NoSQL on Azure, AWS and Google Cloud Part 1
NoSQL on Azure, AWS and Google Cloud Part 1
The need for NoSQL is on the rise, lets have a look at the differences between relational and non-relational data, where each is applicable, and what services we have available on each cloud platform.
What is NoSQL?
What is a NoSQL Database and when do we use it?
One of the common questions today floating around many development projects. Today we are going to look through our options for hosting a NoSQL database in the cloud. It doesn’t matter what platform you are using, every single platform has there own service for NoSQL. This is not a concern, the major concern is a decision of storing your data in a relational or non-relational database.
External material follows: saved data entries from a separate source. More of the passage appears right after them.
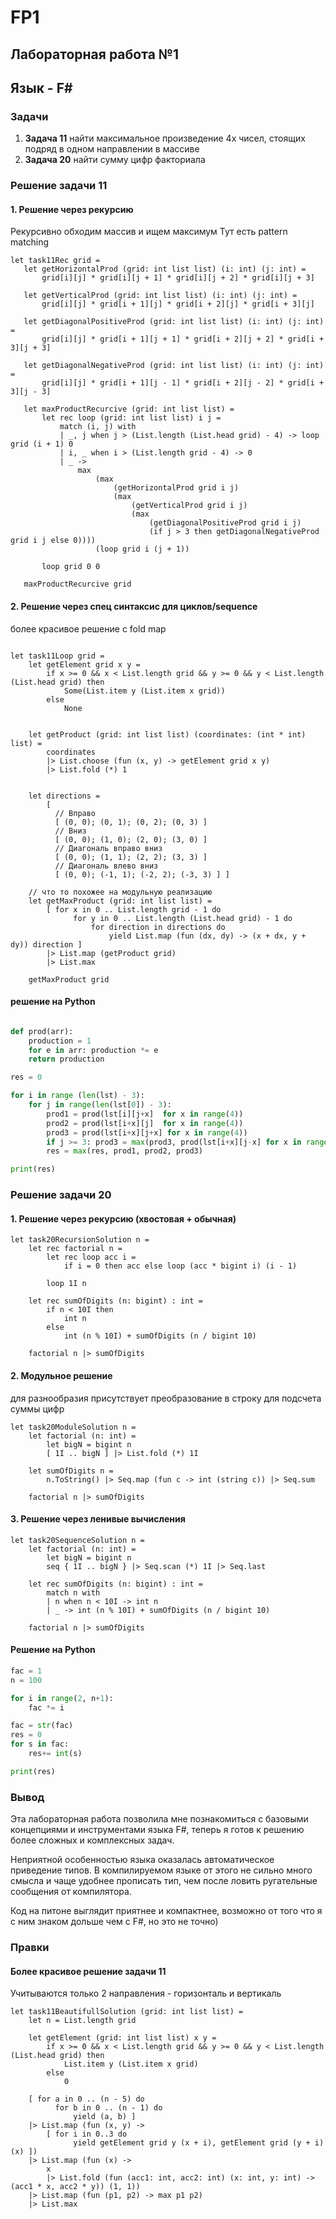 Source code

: # FP1
## Лабораторная работа №1 

## Язык - F#

### Задачи
 1. **Задача 11** найти максимальное произведение 4х чисел, стоящих подряд в одном направлении в массиве
 2. **Задача 20** найти сумму цифр факториала

 ### Решение задачи 11
 #### 1. Решение через рекурсию

 Рекурсивно обходим массив и ищем максимум
 Тут есть pattern matching

 ```f#
 let task11Rec grid =
    let getHorizontalProd (grid: int list list) (i: int) (j: int) =
        grid[i][j] * grid[i][j + 1] * grid[i][j + 2] * grid[i][j + 3]

    let getVerticalProd (grid: int list list) (i: int) (j: int) =
        grid[i][j] * grid[i + 1][j] * grid[i + 2][j] * grid[i + 3][j]

    let getDiagonalPositiveProd (grid: int list list) (i: int) (j: int) =
        grid[i][j] * grid[i + 1][j + 1] * grid[i + 2][j + 2] * grid[i + 3][j + 3]

    let getDiagonalNegativeProd (grid: int list list) (i: int) (j: int) =
        grid[i][j] * grid[i + 1][j - 1] * grid[i + 2][j - 2] * grid[i + 3][j - 3]

    let maxProductRecurcive (grid: int list list) =
        let rec loop (grid: int list list) i j =
            match (i, j) with
            | _, j when j > (List.length (List.head grid) - 4) -> loop grid (i + 1) 0
            | i, _ when i > (List.length grid - 4) -> 0
            | _ ->
                max
                    (max
                        (getHorizontalProd grid i j)
                        (max
                            (getVerticalProd grid i j)
                            (max
                                (getDiagonalPositiveProd grid i j)
                                (if j > 3 then getDiagonalNegativeProd grid i j else 0))))
                    (loop grid i (j + 1))

        loop grid 0 0

    maxProductRecurcive grid
 ```

#### 2. Решение через спец синтаксис для циклов/sequence 

более красивое решение с fold map 

```f#

let task11Loop grid =
    let getElement grid x y =
        if x >= 0 && x < List.length grid && y >= 0 && y < List.length (List.head grid) then
            Some(List.item y (List.item x grid))
        else
            None


    let getProduct (grid: int list list) (coordinates: (int * int) list) =
        coordinates
        |> List.choose (fun (x, y) -> getElement grid x y)
        |> List.fold (*) 1


    let directions =
        [
          // Вправо
          [ (0, 0); (0, 1); (0, 2); (0, 3) ]
          // Вниз
          [ (0, 0); (1, 0); (2, 0); (3, 0) ]
          // Диагональ вправо вниз
          [ (0, 0); (1, 1); (2, 2); (3, 3) ]
          // Диагональ влево вниз
          [ (0, 0); (-1, 1); (-2, 2); (-3, 3) ] ]

    // что то похожее на модульную реализацию
    let getMaxProduct (grid: int list list) =
        [ for x in 0 .. List.length grid - 1 do
              for y in 0 .. List.length (List.head grid) - 1 do
                  for direction in directions do
                      yield List.map (fun (dx, dy) -> (x + dx, y + dy)) direction ]
        |> List.map (getProduct grid)
        |> List.max

    getMaxProduct grid

```

#### решение на Python

```python

def prod(arr):
    production = 1
    for e in arr: production *= e
    return production

res = 0

for i in range (len(lst) - 3):
    for j in range(len(lst[0]) - 3):
        prod1 = prod(lst[i][j+x]  for x in range(4))
        prod2 = prod(lst[i+x][j]  for x in range(4))
        prod3 = prod(lst[i+x][j+x] for x in range(4))
        if j >= 3: prod3 = max(prod3, prod(lst[i+x][j-x] for x in range(4)))
        res = max(res, prod1, prod2, prod3)

print(res)
```


### Решение задачи 20

#### 1. Решение через рекурсию (хвостовая + обычная)

```f#
let task20RecursionSolution n =
    let rec factorial n =
        let rec loop acc i =
            if i = 0 then acc else loop (acc * bigint i) (i - 1)

        loop 1I n

    let rec sumOfDigits (n: bigint) : int =
        if n < 10I then
            int n
        else
            int (n % 10I) + sumOfDigits (n / bigint 10)

    factorial n |> sumOfDigits
```

#### 2. Модульное решение
для разнообразия присутствует преобразование в строку для подсчета суммы цифр
```f#
let task20ModuleSolution n =
    let factorial (n: int) =
        let bigN = bigint n
        [ 1I .. bigN ] |> List.fold (*) 1I

    let sumOfDigits n =
        n.ToString() |> Seq.map (fun c -> int (string c)) |> Seq.sum

    factorial n |> sumOfDigits
```


#### 3. Решение через ленивые вычисления

```f#
let task20SequenceSolution n =
    let factorial (n: int) =
        let bigN = bigint n
        seq { 1I .. bigN } |> Seq.scan (*) 1I |> Seq.last

    let rec sumOfDigits (n: bigint) : int =
        match n with
        | n when n < 10I -> int n
        | _ -> int (n % 10I) + sumOfDigits (n / bigint 10)

    factorial n |> sumOfDigits
```

#### Решение на Python
```python
fac = 1
n = 100

for i in range(2, n+1):
    fac *= i

fac = str(fac)
res = 0
for s in fac:
    res+= int(s)

print(res)
```


### Вывод

Эта лабораторная работа позволила мне познакомиться с базовыми концепциями и инструментами языка F#, теперь я готов к решению более сложных и комплексных задач. 

Неприятной особенностью языка оказалась автоматическое приведение типов. В компилируемом языке от этого не сильно много смысла и чаще удобнее прописать тип, чем после ловить ругательные сообщения от компилятора.

Код на питоне выглядит приятнее и компактнее, возможно от того что я с ним знаком дольше чем с F#, но это не точно)



### Правки

#### Более красивое решение задачи 11

Учитываются только 2 направления - горизонталь и вертикаль

```f#
let task11BeautifullSolution (grid: int list list) =
    let n = List.length grid

    let getElement (grid: int list list) x y =
        if x >= 0 && x < List.length grid && y >= 0 && y < List.length (List.head grid) then
            List.item y (List.item x grid)
        else
            0

    [ for a in 0 .. (n - 5) do
          for b in 0 .. (n - 1) do
              yield (a, b) ]
    |> List.map (fun (x, y) ->
        [ for i in 0..3 do
              yield getElement grid y (x + i), getElement grid (y + i) (x) ])
    |> List.map (fun (x) ->
        x
        |> List.fold (fun (acc1: int, acc2: int) (x: int, y: int) -> (acc1 * x, acc2 * y)) (1, 1))
    |> List.map (fun (p1, p2) -> max p1 p2)
    |> List.max
```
This post will talk through each service independently, along with a video explanation. Ove the next couple of weeks we will look at a walkthrough for setup on each cloud platform.
Relational (SQL) vs. Non-Relational (NoSQL)
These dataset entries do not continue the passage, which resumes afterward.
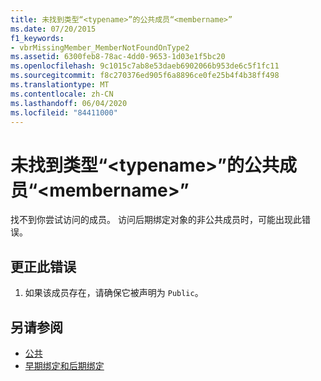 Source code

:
 ```yaml
---
title: 未找到类型“<typename>”的公共成员“<membername>”
ms.date: 07/20/2015
f1_keywords:
- vbrMissingMember_MemberNotFoundOnType2
ms.assetid: 6300feb8-78ac-4dd0-9653-1d03e1f5bc20
ms.openlocfilehash: 9c1015c7ab8e53daeb6902066b953de6c5f1fc11
ms.sourcegitcommit: f8c270376ed905f6a8896ce0fe25b4f4b38ff498
ms.translationtype: MT
ms.contentlocale: zh-CN
ms.lasthandoff: 06/04/2020
ms.locfileid: "84411000"
---
```

# <a name="public-member-membername-on-type-typename-not-found"></a>未找到类型“\<typename>”的公共成员“\<membername>”
找不到你尝试访问的成员。 访问后期绑定对象的非公共成员时，可能出现此错误。  
  
## <a name="to-correct-this-error"></a>更正此错误  
  
1. 如果该成员存在，请确保它被声明为 `Public`。  
  
## <a name="see-also"></a>另请参阅

- [公共](../language-reference/modifiers/public.md)
- [早期绑定和后期绑定](../programming-guide/language-features/early-late-binding/index.md)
A relational database is your typical CRUD database, used for large complex sets of data. If you look decades back, the database era began with relational data, multiple tables with keys to relate tables together. As databases grew and querying became more complex, so did the SQL. We moved forward with complex querying capabilities using JOINS, building DATASETs, data partitioning, sharding, and much more.
What did this mean?
More requirements for DATA ADMIN, programmers specialising in SQL, partitioning and sharding databases, increased need for server capacity, master-slaving approaches, and worst of all, increase in cost, time and resources.
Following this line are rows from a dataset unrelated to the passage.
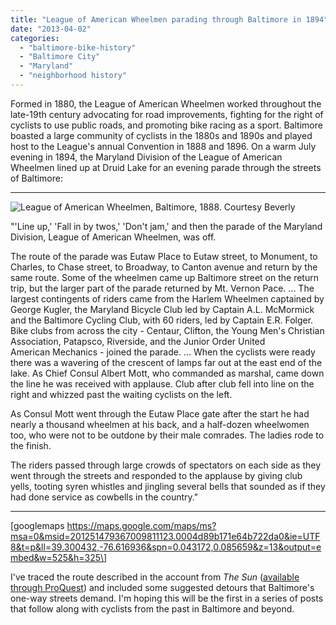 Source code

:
 ```yaml
---
title: "League of American Wheelmen parading through Baltimore in 1894"
date: "2013-04-02"
categories: 
  - "baltimore-bike-history"
  - "Baltimore City"
  - "Maryland"
  - "neighborhood history"
---
```


Formed in 1880, the League of American Wheelmen worked throughout the late-19th century advocating for road improvements, fighting for the right of cyclists to use public roads, and promoting bike racing as a sport. Baltimore boasted a large community of cyclists in the 1880s and 1890s and played host to the League's annual Convention in 1888 and 1896. On a warm July evening in 1894, the Maryland Division of the League of American Wheelmen lined up at Druid Lake for an evening parade through the streets of Baltimore:

* * *

![League of American Wheelmen, Baltimore, 1888. Courtesy [Beverly](http://www.flickr.com/photos/20939975@N04/6545316179/)](http://historicsprawl.files.wordpress.com/2013/04/6545316179_9e402b5634_z.jpg?w=300)

"'Line up,' 'Fall in by twos,' 'Don't jam,' and then the parade of the Maryland Division, League of American Wheelmen, was off.

The route of the parade was Eutaw Place to Eutaw street, to Monument, to Charles, to Chase street, to Broadway, to Canton avenue and return by the same route. Some of the wheelmen came up Baltimore street on the return trip, but the larger part of the parade returned by Mt. Vernon Pace. ... The largest contingents of riders came from the Harlem Wheelmen captained by George Kugler, the Maryland Bicycle Club led by Captain A.L. McMormick and the Baltimore Cycling Club, with 60 riders, led by Captain E.R. Folger. Bike clubs from across the city - Centaur, Clifton, the Young Men's Christian Association, Patapsco, Riverside, and the Junior Order United American Mechanics - joined the parade. ... When the cyclists were ready there was a wavering of the crescent of lamps far out at the east end of the lake. As Chief Consul Albert Mott, who commanded as marshal, came down the line he was received with applause. Club after club fell into line on the right and whizzed past the waiting cyclists on the left.

As Consul Mott went through the Eutaw Place gate after the start he had nearly a thousand wheelmen at his back, and a half-dozen wheelwomen too, who were not to be outdone by their male comrades. The ladies rode to the finish.

The riders passed through large crowds of spectators on each side as they went through the streets and responded to the applause by giving club yells, tooting syren whistles and jingling several bells that sounded as if they had done service as cowbells in the country."

* * *

\[googlemaps https://maps.google.com/maps/ms?msa=0&msid=201251479367009811123.0004d89b171e64b722da0&ie=UTF8&t=p&ll=39.300432,-76.616936&spn=0.043172,0.085659&z=13&output=embed&w=525&h=325\]

I've traced the route described in the account from _The Sun_ ([available through ProQuest](http://search.proquest.com/hnpbaltimoresun/docview/535522336/abstract/13CFDD78FC43EFA2F84/17?accountid=10750)) and included some suggested detours that Baltimore's one-way streets demand. I'm hoping this will be the first in a series of posts that follow along with cyclists from the past in Baltimore and beyond.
Does a non-relational database solve these issues?
Some but not all, and a non-relational database has different requirements than a relational database, meaning each one must be applied in the correct scenario.
A non-relational (or NoSQL) database is basically a table which contains an infinite number of items. Each item is referenced by some sort of key-value access pattern to determine data distribution, very similar to big-data storage solutions.
MongoDB was one of the first frameworks to be available on the market for NoSQL Solutions. We now have the ability to host NoSQL datasets under the mongoDB framework.
As out tables grow larger, so does the need to partition the data.
What is data partitioning?
Data partitioning is the process of breaking up data into segments, making the data more easily maintained for performant access (reads). We partition data in a NoSQL table by partition keys, these are typically mandatory.
Fig 1. Partitioning (vertical) involves splitting one entity into multiple entities
What about Sharding? What is the different between Partitioning and Sharding?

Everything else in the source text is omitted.